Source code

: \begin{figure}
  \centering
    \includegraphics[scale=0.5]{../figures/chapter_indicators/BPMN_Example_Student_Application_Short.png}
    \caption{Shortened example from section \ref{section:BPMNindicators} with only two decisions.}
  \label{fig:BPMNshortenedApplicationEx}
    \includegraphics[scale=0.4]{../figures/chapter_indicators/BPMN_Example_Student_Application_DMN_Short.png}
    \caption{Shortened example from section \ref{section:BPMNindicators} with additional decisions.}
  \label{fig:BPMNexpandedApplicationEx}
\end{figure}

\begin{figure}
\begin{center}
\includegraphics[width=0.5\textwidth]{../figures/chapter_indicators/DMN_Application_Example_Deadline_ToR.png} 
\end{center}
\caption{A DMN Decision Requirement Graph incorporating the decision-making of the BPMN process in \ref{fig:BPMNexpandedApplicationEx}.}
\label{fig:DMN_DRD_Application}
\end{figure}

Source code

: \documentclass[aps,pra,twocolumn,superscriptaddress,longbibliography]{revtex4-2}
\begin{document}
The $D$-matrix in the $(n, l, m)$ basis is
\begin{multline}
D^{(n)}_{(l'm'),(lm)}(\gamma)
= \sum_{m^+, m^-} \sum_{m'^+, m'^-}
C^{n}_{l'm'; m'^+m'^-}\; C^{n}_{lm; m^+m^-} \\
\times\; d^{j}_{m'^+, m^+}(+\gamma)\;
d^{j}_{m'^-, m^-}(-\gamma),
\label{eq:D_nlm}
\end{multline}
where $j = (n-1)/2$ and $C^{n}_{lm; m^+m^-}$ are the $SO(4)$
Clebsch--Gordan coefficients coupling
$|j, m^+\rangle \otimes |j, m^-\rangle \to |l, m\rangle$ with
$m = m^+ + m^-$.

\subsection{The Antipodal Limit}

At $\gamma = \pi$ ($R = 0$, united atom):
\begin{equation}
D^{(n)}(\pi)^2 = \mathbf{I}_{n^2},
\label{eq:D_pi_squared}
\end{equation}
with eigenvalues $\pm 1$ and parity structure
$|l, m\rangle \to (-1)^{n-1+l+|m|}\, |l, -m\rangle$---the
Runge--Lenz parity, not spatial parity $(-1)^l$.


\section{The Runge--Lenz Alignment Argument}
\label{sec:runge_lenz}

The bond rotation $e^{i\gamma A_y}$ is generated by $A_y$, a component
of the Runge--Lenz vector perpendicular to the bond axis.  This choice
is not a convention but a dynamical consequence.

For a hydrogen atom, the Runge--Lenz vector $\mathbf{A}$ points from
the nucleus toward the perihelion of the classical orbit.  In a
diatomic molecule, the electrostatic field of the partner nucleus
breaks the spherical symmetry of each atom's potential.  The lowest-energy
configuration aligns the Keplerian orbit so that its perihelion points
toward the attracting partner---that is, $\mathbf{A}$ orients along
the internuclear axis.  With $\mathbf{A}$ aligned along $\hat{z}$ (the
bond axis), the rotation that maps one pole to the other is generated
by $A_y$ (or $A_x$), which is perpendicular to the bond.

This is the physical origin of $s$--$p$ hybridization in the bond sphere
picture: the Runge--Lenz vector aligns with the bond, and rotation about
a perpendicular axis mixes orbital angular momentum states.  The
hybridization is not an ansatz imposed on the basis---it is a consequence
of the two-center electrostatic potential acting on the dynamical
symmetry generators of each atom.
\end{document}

+++

Task prompt> What is needed here is an exact transcription of the records above.

Task output>
Source code

: \begin{figure}
  \centering
    \includegraphics[scale=0.5]{../figures/chapter_indicators/BPMN_Example_Student_Application_Short.png}
    \caption{Shortened example from section \ref{section:BPMNindicators} with only two decisions.}
  \label{fig:BPMNshortenedApplicationEx}
    \includegraphics[scale=0.4]{../figures/chapter_indicators/BPMN_Example_Student_Application_DMN_Short.png}
    \caption{Shortened example from section \ref{section:BPMNindicators} with additional decisions.}
  \label{fig:BPMNexpandedApplicationEx}
\end{figure}

\begin{figure}
\begin{center}
\includegraphics[width=0.5\textwidth]{../figures/chapter_indicators/DMN_Application_Example_Deadline_ToR.png} 
\end{center}
\caption{A DMN Decision Requirement Graph incorporating the decision-making of the BPMN process in \ref{fig:BPMNexpandedApplicationEx}.}
\label{fig:DMN_DRD_Application}
\end{figure}

Source code

: \documentclass[aps,pra,twocolumn,superscriptaddress,longbibliography]{revtex4-2}
\begin{document}
The $D$-matrix in the $(n, l, m)$ basis is
\begin{multline}
D^{(n)}_{(l'm'),(lm)}(\gamma)
= \sum_{m^+, m^-} \sum_{m'^+, m'^-}
C^{n}_{l'm'; m'^+m'^-}\; C^{n}_{lm; m^+m^-} \\
\times\; d^{j}_{m'^+, m^+}(+\gamma)\;
d^{j}_{m'^-, m^-}(-\gamma),
\label{eq:D_nlm}
\end{multline}
where $j = (n-1)/2$ and $C^{n}_{lm; m^+m^-}$ are the $SO(4)$
Clebsch--Gordan coefficients coupling
$|j, m^+\rangle \otimes |j, m^-\rangle \to |l, m\rangle$ with
$m = m^+ + m^-$.

\subsection{The Antipodal Limit}

At $\gamma = \pi$ ($R = 0$, united atom):
\begin{equation}
D^{(n)}(\pi)^2 = \mathbf{I}_{n^2},
\label{eq:D_pi_squared}
\end{equation}
with eigenvalues $\pm 1$ and parity structure
$|l, m\rangle \to (-1)^{n-1+l+|m|}\, |l, -m\rangle$---the
Runge--Lenz parity, not spatial parity $(-1)^l$.


\section{The Runge--Lenz Alignment Argument}
\label{sec:runge_lenz}

The bond rotation $e^{i\gamma A_y}$ is generated by $A_y$, a component
of the Runge--Lenz vector perpendicular to the bond axis.  This choice
is not a convention but a dynamical consequence.

For a hydrogen atom, the Runge--Lenz vector $\mathbf{A}$ points from
the nucleus toward the perihelion of the classical orbit.  In a
diatomic molecule, the electrostatic field of the partner nucleus
breaks the spherical symmetry of each atom's potential.  The lowest-energy
configuration aligns the Keplerian orbit so that its perihelion points
toward the attracting partner---that is, $\mathbf{A}$ orients along
the internuclear axis.  With $\mathbf{A}$ aligned along $\hat{z}$ (the
bond axis), the rotation that maps one pole to the other is generated
by $A_y$ (or $A_x$), which is perpendicular to the bond.

This is the physical origin of $s$--$p$ hybridization in the bond sphere
picture: the Runge--Lenz vector aligns with the bond, and rotation about
a perpendicular axis mixes orbital angular momentum states.  The
hybridization is not an ansatz imposed on the basis---it is a consequence
of the two-center electrostatic potential acting on the dynamical
symmetry generators of each atom.
\end{document}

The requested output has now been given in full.